A pair of Mt. Pleasant High School juniors are heading to the American Legion's Boys State convention, set for June 10-15, at Camp Dodge in Johnston.
The American Legion Bob Tribby Post #58 named Matthew Wettach and Jack Thomas as the two selectees for 2007.
According to member Dean King, the post's selection committee takes recommendations from its members, school counselors and other community sources to find two quality young men for Boys State. He said part of the search criteria includes students who are community-minded, exhibit leadership and good character and are academically sound.
"We try to pick the cream of the crop from the junior class," King said, "and in these two I think we did it." (...)
Wettach is the son of Drs. Steve and Mary Wettach and grandson of Dr. and Mrs. Robert Wettach, all of Mt. Pleasant.
He is a member of the National Honor Society and a member of the Rotary Interact Club, represents students on the Mt. Pleasant Community Library board and is on the student council.

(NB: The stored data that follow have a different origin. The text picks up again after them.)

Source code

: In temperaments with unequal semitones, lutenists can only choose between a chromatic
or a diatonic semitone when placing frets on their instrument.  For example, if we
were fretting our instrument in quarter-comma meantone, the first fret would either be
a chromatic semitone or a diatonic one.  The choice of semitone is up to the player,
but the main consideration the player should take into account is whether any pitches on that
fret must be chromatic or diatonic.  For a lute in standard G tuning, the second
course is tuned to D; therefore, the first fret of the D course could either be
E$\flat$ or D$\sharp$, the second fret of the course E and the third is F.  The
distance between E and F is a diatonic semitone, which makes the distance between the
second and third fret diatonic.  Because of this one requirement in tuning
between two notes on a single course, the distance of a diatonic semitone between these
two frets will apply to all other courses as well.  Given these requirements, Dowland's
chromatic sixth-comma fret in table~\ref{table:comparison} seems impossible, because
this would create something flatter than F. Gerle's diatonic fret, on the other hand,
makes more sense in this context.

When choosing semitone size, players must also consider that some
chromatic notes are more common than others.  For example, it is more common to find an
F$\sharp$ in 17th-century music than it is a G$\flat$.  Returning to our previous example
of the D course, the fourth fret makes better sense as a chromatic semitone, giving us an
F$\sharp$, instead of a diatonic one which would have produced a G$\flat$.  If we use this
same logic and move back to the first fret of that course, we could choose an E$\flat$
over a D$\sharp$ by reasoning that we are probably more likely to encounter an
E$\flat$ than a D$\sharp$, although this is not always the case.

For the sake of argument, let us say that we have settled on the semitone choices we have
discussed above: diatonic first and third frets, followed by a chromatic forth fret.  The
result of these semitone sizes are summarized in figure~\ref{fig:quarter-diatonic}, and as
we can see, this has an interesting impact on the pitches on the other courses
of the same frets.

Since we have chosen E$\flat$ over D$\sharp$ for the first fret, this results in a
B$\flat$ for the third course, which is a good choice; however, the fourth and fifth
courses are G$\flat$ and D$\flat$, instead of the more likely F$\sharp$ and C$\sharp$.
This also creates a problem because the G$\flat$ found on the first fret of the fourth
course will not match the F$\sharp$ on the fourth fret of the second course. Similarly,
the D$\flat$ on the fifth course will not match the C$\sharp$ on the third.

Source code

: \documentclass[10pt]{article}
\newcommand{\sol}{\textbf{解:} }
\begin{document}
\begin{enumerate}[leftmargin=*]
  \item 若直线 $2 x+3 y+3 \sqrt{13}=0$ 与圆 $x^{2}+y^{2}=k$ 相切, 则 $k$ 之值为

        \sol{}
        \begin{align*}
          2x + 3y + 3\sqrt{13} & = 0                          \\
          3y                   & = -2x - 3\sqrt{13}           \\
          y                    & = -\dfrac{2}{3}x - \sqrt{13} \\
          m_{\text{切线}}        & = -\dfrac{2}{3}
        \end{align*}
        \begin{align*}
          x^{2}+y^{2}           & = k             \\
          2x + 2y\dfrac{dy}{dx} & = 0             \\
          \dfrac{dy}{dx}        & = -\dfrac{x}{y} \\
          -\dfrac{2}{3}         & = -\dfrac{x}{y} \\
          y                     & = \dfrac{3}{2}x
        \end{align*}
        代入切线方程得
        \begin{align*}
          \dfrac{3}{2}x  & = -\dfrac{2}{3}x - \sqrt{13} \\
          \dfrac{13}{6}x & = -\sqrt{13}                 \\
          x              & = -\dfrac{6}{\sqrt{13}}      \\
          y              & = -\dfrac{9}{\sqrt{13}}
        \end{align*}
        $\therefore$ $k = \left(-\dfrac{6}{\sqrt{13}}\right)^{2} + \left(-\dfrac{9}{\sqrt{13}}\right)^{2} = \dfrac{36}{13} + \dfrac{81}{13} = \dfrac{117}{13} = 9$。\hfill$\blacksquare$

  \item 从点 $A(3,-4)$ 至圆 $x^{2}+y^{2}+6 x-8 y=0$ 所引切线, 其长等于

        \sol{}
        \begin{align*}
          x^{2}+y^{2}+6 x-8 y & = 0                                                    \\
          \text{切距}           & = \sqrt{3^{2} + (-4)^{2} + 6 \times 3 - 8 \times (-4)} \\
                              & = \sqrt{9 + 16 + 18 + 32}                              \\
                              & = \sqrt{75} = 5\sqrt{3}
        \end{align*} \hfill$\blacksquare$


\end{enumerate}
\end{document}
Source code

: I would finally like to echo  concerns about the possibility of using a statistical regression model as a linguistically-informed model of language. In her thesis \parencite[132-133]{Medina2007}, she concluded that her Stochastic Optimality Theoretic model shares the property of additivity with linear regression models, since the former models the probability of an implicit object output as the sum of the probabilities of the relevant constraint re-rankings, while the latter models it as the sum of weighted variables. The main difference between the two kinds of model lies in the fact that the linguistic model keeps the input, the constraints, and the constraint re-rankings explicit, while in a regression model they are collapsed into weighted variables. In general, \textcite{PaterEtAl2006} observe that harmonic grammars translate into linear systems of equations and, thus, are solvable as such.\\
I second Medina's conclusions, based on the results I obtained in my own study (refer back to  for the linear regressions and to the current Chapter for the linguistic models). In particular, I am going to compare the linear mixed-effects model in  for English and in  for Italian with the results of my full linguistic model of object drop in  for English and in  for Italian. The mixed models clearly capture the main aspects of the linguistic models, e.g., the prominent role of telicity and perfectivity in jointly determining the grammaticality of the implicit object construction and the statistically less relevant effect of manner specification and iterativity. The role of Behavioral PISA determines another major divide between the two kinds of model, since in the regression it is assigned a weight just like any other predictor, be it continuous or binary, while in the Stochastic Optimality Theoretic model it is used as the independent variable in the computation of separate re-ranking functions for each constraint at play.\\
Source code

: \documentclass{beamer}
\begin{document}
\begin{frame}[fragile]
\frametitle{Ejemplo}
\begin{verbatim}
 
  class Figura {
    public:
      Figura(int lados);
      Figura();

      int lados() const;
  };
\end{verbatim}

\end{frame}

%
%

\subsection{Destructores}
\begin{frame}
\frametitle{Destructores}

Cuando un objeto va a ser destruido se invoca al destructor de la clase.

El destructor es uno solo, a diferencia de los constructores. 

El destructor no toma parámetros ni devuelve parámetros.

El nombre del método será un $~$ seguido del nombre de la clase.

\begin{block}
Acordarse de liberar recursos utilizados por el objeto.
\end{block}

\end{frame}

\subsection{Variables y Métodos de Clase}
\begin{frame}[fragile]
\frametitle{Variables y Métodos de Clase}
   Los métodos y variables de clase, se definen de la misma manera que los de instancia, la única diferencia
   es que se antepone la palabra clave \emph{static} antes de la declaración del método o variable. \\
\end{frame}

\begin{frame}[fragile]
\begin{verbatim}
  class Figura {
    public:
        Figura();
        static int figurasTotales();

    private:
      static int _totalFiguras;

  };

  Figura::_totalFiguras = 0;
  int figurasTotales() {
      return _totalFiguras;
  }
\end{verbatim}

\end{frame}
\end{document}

His extracurricular school activities include chamber choir, symphonic band, show choir and jazz band. He has appeared in numerous school and community presentations, most recently as Professor Fenton in the school-sponsored play, "Bullshot Crummond."
Wettach has received the Prudential Spirit of Community Award, National Day Military Gold Award, Daily Point of Light National Award, the Presidential Volunteer Service Award and the Presidential Academic Award.
He has been honored by Gov. Chet Culver and Rep. Dave Heaton for his volunteer work and was selected for "Kids with Character" for his volunteer efforts. He currently ranks in the upper two percent in the junior class.
Wettach is also active in the Explorer Post 1846, interpreting Iowa history for visitors during Midwest Old Threshers and other special events.
Wettach is a member of the Swedesburg Luther League, presently serving as vice-president.
Boys State is a summer leadership and citizenship program sponsored by The American Legion for high school students between their junior and senior years.
The program participants are divided up into smaller groups that are given city names. The "citizens" of each of these cities then elect mock municipal officials and representatives to the mock state legislature.
If enough "citizens" are present, then a county level is added to the program between city and state. The participants also elect state officials, such as governor, lieutenant governor, and other state-level officials representing their real state.
The legislature then meets to organize, elect leaders, and to pass bills in a way that is similar to how their actual legislature operates. (...)
Matt said he felt honored to be selected for Boys State by the Legion.
"I hope to get a more accurate understanding on how government works, meet new people and new perspectives." (...) Wettach said he's hoping this will help prepare him for college. "It's going to be like a guys' dorm," he said. "We have five days to get to know each other." He noted that President Bill Clinton was a national boys stater, as were vice-presidents Al Gore and Dick Cheney.